Castañeda is building a Media Justice Network which already includes a number of local media networks, including La Prensa, Tertulia, El Sol Latino, and the Latino Youth Media Institute of WGBY.

As a Chicana growing up in Southern California, UMass Amherst communications expert Mari Castañeda thought critically about the injustices present in her borderland hometown—a skill she is now teaching in her media and communications classes. Castañeda incorporates a personal element into her research and activism, and by doing so she gives voice to underserved populations.

“A lot of the research that I do is very intimately connected to my background, who I am…I feel like I’m contributing to a larger theoretical understanding but also participating in a larger movement,” says Castañeda.

Her research is aptly timed—the Latino media movement is exploding as big-media networks clamor to build Hispanic audiences. The influx of Latino-oriented content presents a unique opportunity for Castañeda to investigate the changing media landscape and its impacts on Latino communities. Castañeda is conducting research across the media spectrum using feminist and critical race theories as lenses to illuminate inequalities in the industry. Since she arrived on campus in 2000, Castañeda has built strong connections through Latino media advocacy work in nearby Springfield and Holyoke. This is an important theme in Castañeda’s work—she believes community service, activism, teaching, advocacy and research are intrinsically connected ideas that should not be separated, and she has won several awards for her ability to integrate them.

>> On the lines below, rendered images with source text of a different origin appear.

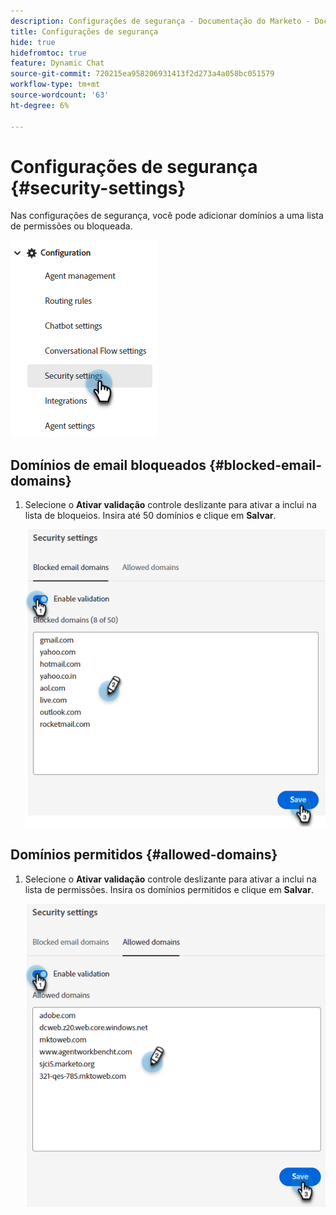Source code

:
 ```yaml
---
description: Configurações de segurança - Documentação do Marketo - Documentação do produto
title: Configurações de segurança
hide: true
hidefromtoc: true
feature: Dynamic Chat
source-git-commit: 720215ea958206931413f2d273a4a058bc051579
workflow-type: tm+mt
source-wordcount: '63'
ht-degree: 6%

---
```


# Configurações de segurança {#security-settings}

Nas configurações de segurança, você pode adicionar domínios a uma lista de permissões ou bloqueada.

![](assets/security-settings-1.png)

## Domínios de email bloqueados {#blocked-email-domains}

1. Selecione o **Ativar validação** controle deslizante para ativar a inclui na lista de bloqueios. Insira até 50 domínios e clique em **Salvar**.

   ![](assets/security-settings-2.png)

## Domínios permitidos {#allowed-domains}

1. Selecione o **Ativar validação** controle deslizante para ativar a inclui na lista de permissões. Insira os domínios permitidos e clique em **Salvar**.

   ![](assets/security-settings-3.png)

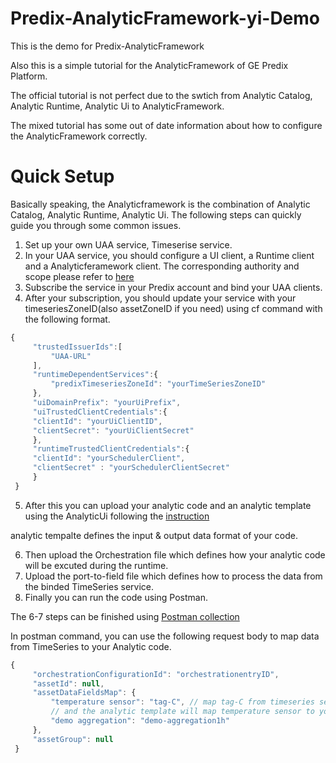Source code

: # Predix-AnalyticFramework-yi-Demo
This is the demo for Predix-AnalyticFramework


Also this is a simple tutorial for the AnalyticFramework of GE Predix Platform.


The official tutorial is not perfect due to the swtich from Analytic Catalog, Analytic Runtime, Analytic Ui to AnalyticFramework.


The mixed tutorial has some out of date information about how to configure the AnalyticFramework correctly.

# Quick Setup
Basically speaking, the Analyticframework is the combination of Analytic Catalog, Analytic Runtime, Analytic Ui. The following steps can
quickly guide you through some common issues.


1. Set up your own UAA service, Timeserise service.
2. In your UAA service, you should configure a UI client, a Runtime client and a Analyticferamework client. The corresponding authority and
scope please refer to [here](https://docs.predix.io/en-US/content/service/analytics_services/analytics_framework/get-started)
3. Subscribe the service in your Predix account and bind your UAA clients.
4. After your subscription, you should update your service with your timeseriesZoneID(also assetZoneID if you need) using cf command with
the following format.
```javascript
{
     "trustedIssuerIds":[
         "UAA-URL"
     ],
     "runtimeDependentServices":{
         "predixTimeseriesZoneId": "yourTimeSeriesZoneID"
     },
     "uiDomainPrefix": "yourUiPrefix",
     "uiTrustedClientCredentials":{     
     "clientId": "yourUiClientID",
     "clientSecret": "yourUiClientSecret"
     },
     "runtimeTrustedClientCredentials":{
     "clientId": "yourSchedulerClient",
     "clientSecret" : "yourSchedulerClientSecret"
     }
 }
```
5. After this you can upload your analytic code and an analytic template using the AnalyticUi following the [instruction](https://docs.predix.io/en-US/content/service/analytics_services/analytics_framework/analytic-management)

analytic tempalte defines the input & output data format of your code.


6. Then upload the Orchestration file which defines how your analytic code will be excuted during the runtime.
7. Upload the port-to-field file which defines how to process the data from the binded TimeSeries service.
8. Finally you can run the code using Postman.


The 6-7 steps can be finished using [Postman collection](https://github.com/PredixDev/predix-analytics-sample/blob/master/orchestrations/oneStepOrchestration/SingleStepOrchestrationDemoUsingTagMap.postman_collection.json)


In postman command, you can use the following request body to map data from TimeSeries to your Analytic code.


```javascript
{
     "orchestrationConfigurationId": "orchestrationentryID",
     "assetId": null,
     "assetDataFieldsMap": {
         "temperature sensor": "tag-C", // map tag-C from timeseries service to temperature sensor, 
         // and the analytic template will map temperature sensor to your code input
         "demo aggregation": "demo-aggregation1h"
     },
     "assetGroup": null
 }
```
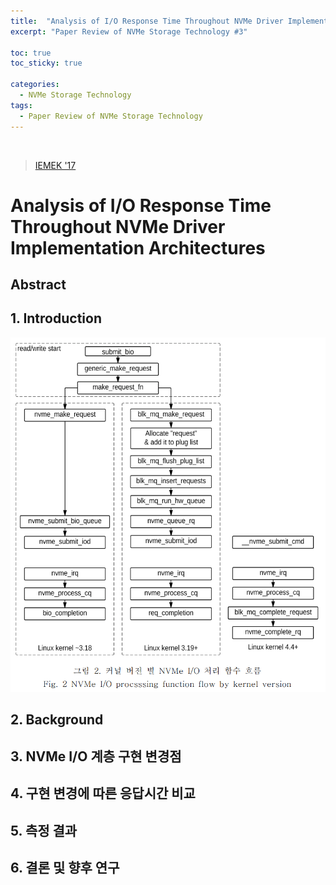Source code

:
 ```yaml
---
title:  "Analysis of I/O Response Time Throughout NVMe Driver Implementation Architectures"
excerpt: "Paper Review of NVMe Storage Technology #3"

toc: true
toc_sticky: true

categories:
  - NVMe Storage Technology
tags:
  - Paper Review of NVMe Storage Technology
---
```


<br>

> [IEMEK '17](https://doi.org/10.14372/IEMEK.2017.12.3.139)

# Analysis of I/O Response Time Throughout NVMe Driver Implementation Architectures

## **Abstract**





## **1. Introduction**

![img](/assets/images/paper3-1.png)



## **2. Background**



## **3.  NVMe I/O 계층 구현 변경점**



## **4. 구현 변경에 따른 응답시간 비교**



## **5. 측정 결과**



## **6. 결론 및 향후 연구**

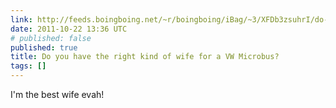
 ```yaml
---
link: http://feeds.boingboing.net/~r/boingboing/iBag/~3/XFDb3zsuhrI/do-you-have-the-right-kind-of-wife-for-a-vw-microbus.html
date: 2011-10-22 13:36 UTC
# published: false
published: true
title: Do you have the right kind of wife for a VW Microbus?
tags: []
---
```


I'm the best wife evah!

Castañeda teaches in the Communication Department, which has a core group of experts focused on the interplay between media and politics. Along with colleague Martha Fuentes-Bautista, she was recently awarded funding by the Five College Public Policy Initiative to jumpstart a Media Justice Network for the Pioneer Valley. In addition to this grant, the Five College Women Studies Research Center awarded Castañeda, Fuentes-Bautista, Bernadine Mellis, and Demetria Shabazz a digital humanities grant to start a Feminist Media Justice Colloquium. Castañeda sees the funding as “laying the foundations” for a major media justice consortium. The funding is helping her build new ties to local media networks, which already include La Prensa, Tertulia, El Sol Latino, and the Latino Youth Media Institute of WGBY. Farther afield, Castañeda is researching media outlets across the country and their impacts on emerging Latino communities with hopes of incorporating them into the network. Castañeda and her colleagues are designing the Media Justice Network to be an open forum for people to discuss media-related issues and work to bridge gaps within the community.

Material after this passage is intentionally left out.